The after-action summary reported that during the first activation the city provided continuous 24-hour cold-weather sheltering and recorded 756 overnight shelter stays. During a later, more severe activation Public Health staff reported more than 2,000 overnight shelter stays across six sites over a four-day period; first responders managed 29 cold-weather exposure calls, and the transcript lists 73 vehicle collisions, two structure fires and two fatalities associated with the weather incidents (specific causes of the fatalities were not specified in the presentation).
"I'm Anna Urueta. I'm emergency management manager with Austin Public Health. I oversee the public health emergency preparedness program," Urueta said while describing the Public Health role in sheltering and surveillance. She outlined department responsibilities including environmental health assessments at shelters, shelter-based disease surveillance by epidemiologists, immunizations at embarkation points, medical-care coordination through the EOC and preplanned maternal/childcare strike teams that were available but not deployed during the January activations.
Urueta told the commission that strengths identified in the response included coordinated requests and distribution of resources through an EOC shelter work group, cross-departmental staffing (environmental health officers, epidemiologists, community health workers and neighborhood services support), and timely reporting that aided situational awareness in the EOC. The department also developed job aids and used closer coordination between environmental health and epidemiology staff to reduce disease risk at shelters.
Areas for improvement in the after-action report include hygiene and shower access for people sheltering more than 24 hours (a temporary wipes-based solution was under discussion but not finalized), clearer role definitions and training for shelter managers, optimizing surveillance visits so scarce staff resources are used efficiently, and improved logistical tracking. Urueta said the department has implemented a Maximo-based logistics tracking solution and purchased a virtual emergency operations center (VOC) software to provide internal dashboards and improve information sharing.
Urueta also described a new medical-vulnerable-registry work group that will coordinate existing registries, including the Texas Emergency Assistance Registry, to identify people at higher risk during disasters and clarify roles across departments and agencies for reaching them.
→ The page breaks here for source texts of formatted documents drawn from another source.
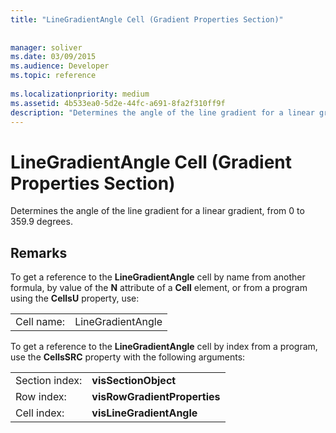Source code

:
 ```yaml
---
title: "LineGradientAngle Cell (Gradient Properties Section)"
 
 
manager: soliver
ms.date: 03/09/2015
ms.audience: Developer
ms.topic: reference
 
ms.localizationpriority: medium
ms.assetid: 4b533ea0-5d2e-44fc-a691-8fa2f310ff9f
description: "Determines the angle of the line gradient for a linear gradient, from 0 to 359.9 degrees."
---
```


# LineGradientAngle Cell (Gradient Properties Section)

Determines the angle of the line gradient for a linear gradient, from 0 to 359.9 degrees.
  
## Remarks

To get a reference to the **LineGradientAngle** cell by name from another formula, by value of the **N** attribute of a **Cell** element, or from a program using the **CellsU** property, use: 
  
|||
|:-----|:-----|
| Cell name:  <br/> | LineGradientAngle  <br/> |
   
To get a reference to the **LineGradientAngle** cell by index from a program, use the **CellsSRC** property with the following arguments: 
  
|||
|:-----|:-----|
| Section index:  <br/> |**visSectionObject** <br/> |
| Row index:  <br/> |**visRowGradientProperties** <br/> |
| Cell index:  <br/> |**visLineGradientAngle** <br/> |
   

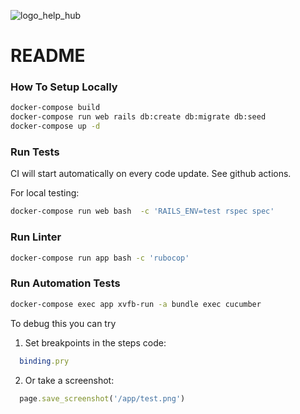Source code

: ![logo_help_hub](https://user-images.githubusercontent.com/1070568/114272133-444cf780-9a2e-11eb-86de-6cf69ed1f5ca.png)

# README

### How To Setup Locally

```bash
docker-compose build
docker-compose run web rails db:create db:migrate db:seed
docker-compose up -d
```
### Run Tests

CI will start automatically on every code update. See github actions.

For local testing:
```bash
docker-compose run web bash  -c 'RAILS_ENV=test rspec spec'
```

### Run Linter

```bash
docker-compose run app bash -c 'rubocop'
```

### Run Automation Tests

```bash
docker-compose exec app xvfb-run -a bundle exec cucumber
```
To debug this you can try
1) Set breakpoints in the steps code:
```ruby
  binding.pry
```
2) Or take a screenshot:
```ruby
  page.save_screenshot('/app/test.png')
```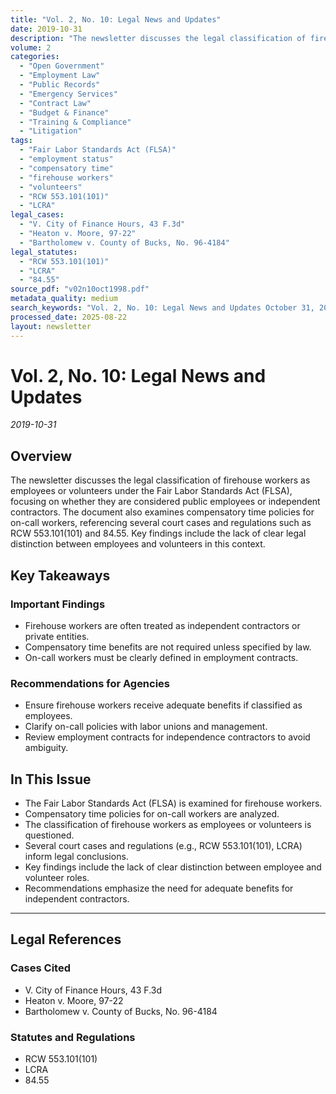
 ```yaml
---
title: "Vol. 2, No. 10: Legal News and Updates"
date: 2019-10-31
description: "The newsletter discusses the legal classification of firehouse workers as employees or volunteers under the Fair Labor Standards Act (FLSA), focusing on whether they are considered public employees or independent contractors. The document also examines compensatory time policies for on-call workers, referencing several court cases and regulations such as RCW 553.101(101) and 84.55. Key findings include the lack of clear legal distinction between employees and volunteers in this context."
volume: 2
categories:
  - "Open Government"
  - "Employment Law"
  - "Public Records"
  - "Emergency Services"
  - "Contract Law"
  - "Budget & Finance"
  - "Training & Compliance"
  - "Litigation"
tags:
  - "Fair Labor Standards Act (FLSA)"
  - "employment status"
  - "compensatory time"
  - "firehouse workers"
  - "volunteers"
  - "RCW 553.101(101)"
  - "LCRA"
legal_cases:
  - "V. City of Finance Hours, 43 F.3d"
  - "Heaton v. Moore, 97-22"
  - "Bartholomew v. County of Bucks, No. 96-4184"
legal_statutes:
  - "RCW 553.101(101)"
  - "LCRA"
  - "84.55"
source_pdf: "v02n10oct1998.pdf"
metadata_quality: medium
search_keywords: "Vol. 2, No. 10: Legal News and Updates October 31, 2019 Firefighters Were [...] classified as private entities in a public agency. The FLSA requires that bonuses or minimum wage payment after city [....."
processed_date: 2025-08-22
layout: newsletter
---
```


# Vol. 2, No. 10: Legal News and Updates

*2019-10-31*

## Overview

The newsletter discusses the legal classification of firehouse workers as employees or volunteers under the Fair Labor Standards Act (FLSA), focusing on whether they are considered public employees or independent contractors. The document also examines compensatory time policies for on-call workers, referencing several court cases and regulations such as RCW 553.101(101) and 84.55. Key findings include the lack of clear legal distinction between employees and volunteers in this context.

## Key Takeaways

### Important Findings

- Firehouse workers are often treated as independent contractors or private entities.
- Compensatory time benefits are not required unless specified by law.
- On-call workers must be clearly defined in employment contracts.

### Recommendations for Agencies

- Ensure firehouse workers receive adequate benefits if classified as employees.
- Clarify on-call policies with labor unions and management.
- Review employment contracts for independence contractors to avoid ambiguity.

## In This Issue

- The Fair Labor Standards Act (FLSA) is examined for firehouse workers.
- Compensatory time policies for on-call workers are analyzed.
- The classification of firehouse workers as employees or volunteers is questioned.
- Several court cases and regulations (e.g., RCW 553.101(101), LCRA) inform legal conclusions.
- Key findings include the lack of clear distinction between employee and volunteer roles.
- Recommendations emphasize the need for adequate benefits for independent contractors.

---

## Legal References

### Cases Cited

- V. City of Finance Hours, 43 F.3d
- Heaton v. Moore, 97-22
- Bartholomew v. County of Bucks, No. 96-4184

### Statutes and Regulations

- RCW 553.101(101)
- LCRA
- 84.55

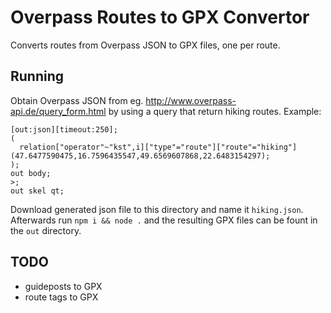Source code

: # Overpass Routes to GPX Convertor

Converts routes from Overpass JSON to GPX files, one per route.

## Running

Obtain Overpass JSON from eg. http://www.overpass-api.de/query_form.html by using a query that return hiking routes. Example:

```
[out:json][timeout:250];
(
  relation["operator"~"kst",i]["type"="route"]["route"="hiking"](47.6477590475,16.7596435547,49.6569607868,22.6483154297);
);
out body;
>;
out skel qt;
```

Download generated json file to this directory and name it `hiking.json`. Afterwards run `npm i && node .` and the resulting GPX files can be fount in the `out` directory.

## TODO

* guideposts to GPX
* route tags to GPX
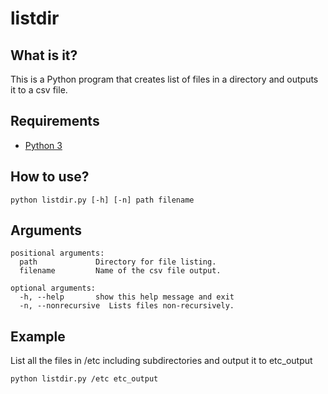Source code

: # listdir

## What is it?
This is a Python program that creates list of files in a directory and outputs it to a csv file.

## Requirements
- [Python 3](https://www.python.org/downloads/)

## How to use?
```
python listdir.py [-h] [-n] path filename
```

## Arguments
```
positional arguments:
  path             Directory for file listing.
  filename         Name of the csv file output.

optional arguments:
  -h, --help       show this help message and exit
  -n, --nonrecursive  Lists files non-recursively.
```

## Example
List all the files in /etc including subdirectories and output it to etc_output
```
python listdir.py /etc etc_output
```

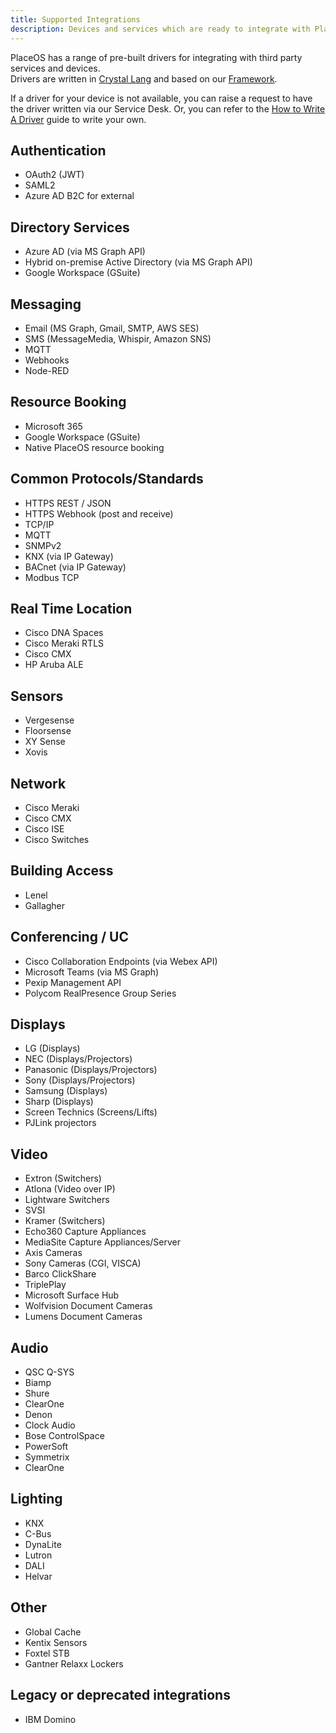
 ```yaml
---
title: Supported Integrations
description: Devices and services which are ready to integrate with PlaceOS
---
```


<!-- Do not remove deprecated integrations, move them to the last category. Jon's request. -->

PlaceOS has a range of pre-built drivers for integrating with third party services and devices.  
Drivers are written in [Crystal Lang](https://crystal-lang.org/) and based on our [Framework](https://github.com/PlaceOS/driver).
<!-- consider the explain page for Crystal Lang -->

If a driver for your device is not available, you can raise a request to have the driver written via our Service Desk.
Or, you can refer to the [How to Write A Driver](../tutorial/write-a-driver) guide to write your own.

## Authentication
* OAuth2 (JWT)
* SAML2
* Azure AD B2C for external  

## Directory Services
* Azure AD (via MS Graph API)
* Hybrid on-premise Active Directory (via MS Graph API)
* Google Workspace (GSuite)

## Messaging
* Email (MS Graph, Gmail, SMTP, AWS SES)
* SMS (MessageMedia, Whispir, Amazon SNS)
* MQTT
* Webhooks
* Node-RED

## Resource Booking
* Microsoft 365
* Google Workspace (GSuite)
* Native PlaceOS resource booking

## Common Protocols/Standards
* HTTPS REST / JSON
* HTTPS Webhook (post and receive)
* TCP/IP
* MQTT
* SNMPv2
* KNX (via IP Gateway)
* BACnet (via IP Gateway)
* Modbus TCP

## Real Time Location
* Cisco DNA Spaces
* Cisco Meraki RTLS
* Cisco CMX
* HP Aruba ALE

## Sensors
* Vergesense
* Floorsense
* XY Sense
* Xovis

## Network
* Cisco Meraki
* Cisco CMX
* Cisco ISE
* Cisco Switches

## Building Access
* Lenel
* Gallagher

## Conferencing / UC
* Cisco Collaboration Endpoints (via Webex API)
* Microsoft Teams (via MS Graph)
* Pexip Management API
* Polycom RealPresence Group Series

## Displays
* LG (Displays)
* NEC (Displays/Projectors)
* Panasonic (Displays/Projectors)
* Sony (Displays/Projectors)
* Samsung (Displays)
* Sharp (Displays)
* Screen Technics (Screens/Lifts)
* PJLink projectors

## Video
* Extron (Switchers)
* Atlona (Video over IP)
* Lightware Switchers
* SVSI
* Kramer (Switchers)
* Echo360 Capture Appliances
* MediaSite Capture Appliances/Server
* Axis Cameras
* Sony Cameras (CGI, VISCA)
* Barco ClickShare
* TriplePlay
* Microsoft Surface Hub
* Wolfvision Document Cameras
* Lumens Document Cameras

## Audio
* QSC Q-SYS
* Biamp
* Shure
* ClearOne
* Denon
* Clock Audio
* Bose ControlSpace
* PowerSoft
* Symmetrix
* ClearOne

## Lighting
* KNX
* C-Bus
* DynaLite
* Lutron
* DALI
* Helvar

## Other
* Global Cache
* Kentix Sensors
* Foxtel STB
* Gantner Relaxx Lockers

## Legacy or deprecated integrations
* IBM Domino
She said the department plans additional trainings and tentatively scheduled a winter-weather seminar to train community health workers and public-health educators (the presenter referenced "the 20th" but did not specify the month in the presentation transcript).
Commissioners asked for clarification on EOC activation levels and whether the two fatalities were exposure deaths; Urueta said the Emergency Management determinations are made by Austin Emergency Management and she did not have detailed cause-of-death information available at the meeting. Commissioners and staff discussed shelter counts and vendor-operated shelters; Urueta said the Austin Area Urban League operates at least three vendor-run cold-weather shelters and the Parks and Recreation Department (PARD) has opened rec centers in the past, with as many as nine shelters opened in prior responses as needs required.
Urueta said some components of the improvement plan originally scheduled for an August 1 completion had been rescheduled to November 1 because the department responded to additional incidents this year, including a measles response, a May microburst, a summer heat response and July flash flooding. Commissioners invited Public Health to present the after-action work on a recurring basis and discussed how the commission could support follow-up activities and recommendations.
The presentation included operational details and status updates but did not propose new ordinances or direct funding changes during the meeting; commissioners suggested the commission could assist with recommendations or advocacy going forward. The transcript shows several commissioners expressed interest in quarterly updates and in being notified when the department needs formal support or recommendations to pursue policy or budget changes.